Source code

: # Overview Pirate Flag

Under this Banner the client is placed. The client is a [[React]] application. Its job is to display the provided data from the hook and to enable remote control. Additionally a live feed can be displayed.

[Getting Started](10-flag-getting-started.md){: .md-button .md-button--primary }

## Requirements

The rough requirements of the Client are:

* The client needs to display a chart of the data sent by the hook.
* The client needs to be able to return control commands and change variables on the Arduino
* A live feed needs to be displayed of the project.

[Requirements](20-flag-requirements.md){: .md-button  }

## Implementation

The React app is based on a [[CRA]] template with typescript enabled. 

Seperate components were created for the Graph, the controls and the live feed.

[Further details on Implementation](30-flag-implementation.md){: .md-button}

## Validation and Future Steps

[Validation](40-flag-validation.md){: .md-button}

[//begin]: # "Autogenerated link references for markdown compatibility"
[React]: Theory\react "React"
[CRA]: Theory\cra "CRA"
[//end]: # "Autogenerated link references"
___
### DIRECTIONS
Exactly how many lines in the data above contain the word "button"? Respond with the number and nothing more.

### SOLUTION TO THE PROBLEM
4